Your answer must be one number: the count of lines below that hold the word "possibile".

* * * *

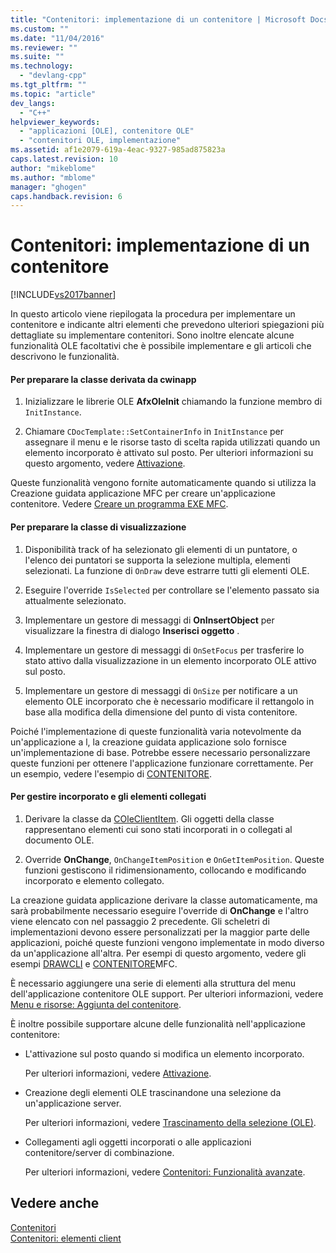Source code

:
 ```yaml
---
title: "Contenitori: implementazione di un contenitore | Microsoft Docs"
ms.custom: ""
ms.date: "11/04/2016"
ms.reviewer: ""
ms.suite: ""
ms.technology: 
  - "devlang-cpp"
ms.tgt_pltfrm: ""
ms.topic: "article"
dev_langs: 
  - "C++"
helpviewer_keywords: 
  - "applicazioni [OLE], contenitore OLE"
  - "contenitori OLE, implementazione"
ms.assetid: af1e2079-619a-4eac-9327-985ad875823a
caps.latest.revision: 10
author: "mikeblome"
ms.author: "mblome"
manager: "ghogen"
caps.handback.revision: 6
---
```

# Contenitori: implementazione di un contenitore
[!INCLUDE[vs2017banner](../assembler/inline/includes/vs2017banner.md)]

In questo articolo viene riepilogata la procedura per implementare un contenitore e indicante altri elementi che prevedono ulteriori spiegazioni più dettagliate su implementare contenitori.  Sono inoltre elencate alcune funzionalità OLE facoltativi che è possibile implementare e gli articoli che descrivono le funzionalità.  
  
#### Per preparare la classe derivata da cwinapp  
  
1.  Inizializzare le librerie OLE **AfxOleInit** chiamando la funzione membro di `InitInstance`.  
  
2.  Chiamare `CDocTemplate::SetContainerInfo` in `InitInstance` per assegnare il menu e le risorse tasto di scelta rapida utilizzati quando un elemento incorporato è attivato sul posto.  Per ulteriori informazioni su questo argomento, vedere [Attivazione](../mfc/activation-cpp.md).  
  
 Queste funzionalità vengono fornite automaticamente quando si utilizza la Creazione guidata applicazione MFC per creare un'applicazione contenitore.  Vedere [Creare un programma EXE MFC](../mfc/reference/mfc-application-wizard.md).  
  
#### Per preparare la classe di visualizzazione  
  
1.  Disponibilità track of ha selezionato gli elementi di un puntatore, o l'elenco dei puntatori se supporta la selezione multipla, elementi selezionati.  La funzione di `OnDraw` deve estrarre tutti gli elementi OLE.  
  
2.  Eseguire l'override `IsSelected` per controllare se l'elemento passato sia attualmente selezionato.  
  
3.  Implementare un gestore di messaggi di **OnInsertObject** per visualizzare la finestra di dialogo **Inserisci oggetto** .  
  
4.  Implementare un gestore di messaggi di `OnSetFocus` per trasferire lo stato attivo dalla visualizzazione in un elemento incorporato OLE attivo sul posto.  
  
5.  Implementare un gestore di messaggi di `OnSize` per notificare a un elemento OLE incorporato che è necessario modificare il rettangolo in base alla modifica della dimensione del punto di vista contenitore.  
  
 Poiché l'implementazione di queste funzionalità varia notevolmente da un'applicazione a l, la creazione guidata applicazione solo fornisce un'implementazione di base.  Potrebbe essere necessario personalizzare queste funzioni per ottenere l'applicazione funzionare correttamente.  Per un esempio, vedere l'esempio di [CONTENITORE](../top/visual-cpp-samples.md).  
  
#### Per gestire incorporato e gli elementi collegati  
  
1.  Derivare la classe da [COleClientItem](../mfc/reference/coleclientitem-class.md).  Gli oggetti della classe rappresentano elementi cui sono stati incorporati in o collegati al documento OLE.  
  
2.  Override **OnChange**, `OnChangeItemPosition` e `OnGetItemPosition`.  Queste funzioni gestiscono il ridimensionamento, collocando e modificando incorporato e elemento collegato.  
  
 La creazione guidata applicazione derivare la classe automaticamente, ma sarà probabilmente necessario eseguire l'override di **OnChange** e l'altro viene elencato con nel passaggio 2 precedente.  Gli scheletri di implementazioni devono essere personalizzati per la maggior parte delle applicazioni, poiché queste funzioni vengono implementate in modo diverso da un'applicazione all'altra.  Per esempi di questo argomento, vedere gli esempi [DRAWCLI](../top/visual-cpp-samples.md) e [CONTENITORE](../top/visual-cpp-samples.md)MFC.  
  
 È necessario aggiungere una serie di elementi alla struttura del menu dell'applicazione contenitore OLE support.  Per ulteriori informazioni, vedere [Menu e risorse: Aggiunta del contenitore](../mfc/menus-and-resources-container-additions.md).  
  
 È inoltre possibile supportare alcune delle funzionalità nell'applicazione contenitore:  
  
-   L'attivazione sul posto quando si modifica un elemento incorporato.  
  
     Per ulteriori informazioni, vedere [Attivazione](../mfc/activation-cpp.md).  
  
-   Creazione degli elementi OLE trascinandone una selezione da un'applicazione server.  
  
     Per ulteriori informazioni, vedere [Trascinamento della selezione \(OLE\)](../mfc/drag-and-drop-ole.md).  
  
-   Collegamenti agli oggetti incorporati o alle applicazioni contenitore\/server di combinazione.  
  
     Per ulteriori informazioni, vedere [Contenitori: Funzionalità avanzate](../mfc/containers-advanced-features.md).  
  
## Vedere anche  
 [Contenitori](../mfc/containers.md)   
 [Contenitori: elementi client](../mfc/containers-client-items.md)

* * * *

__Answer space__
2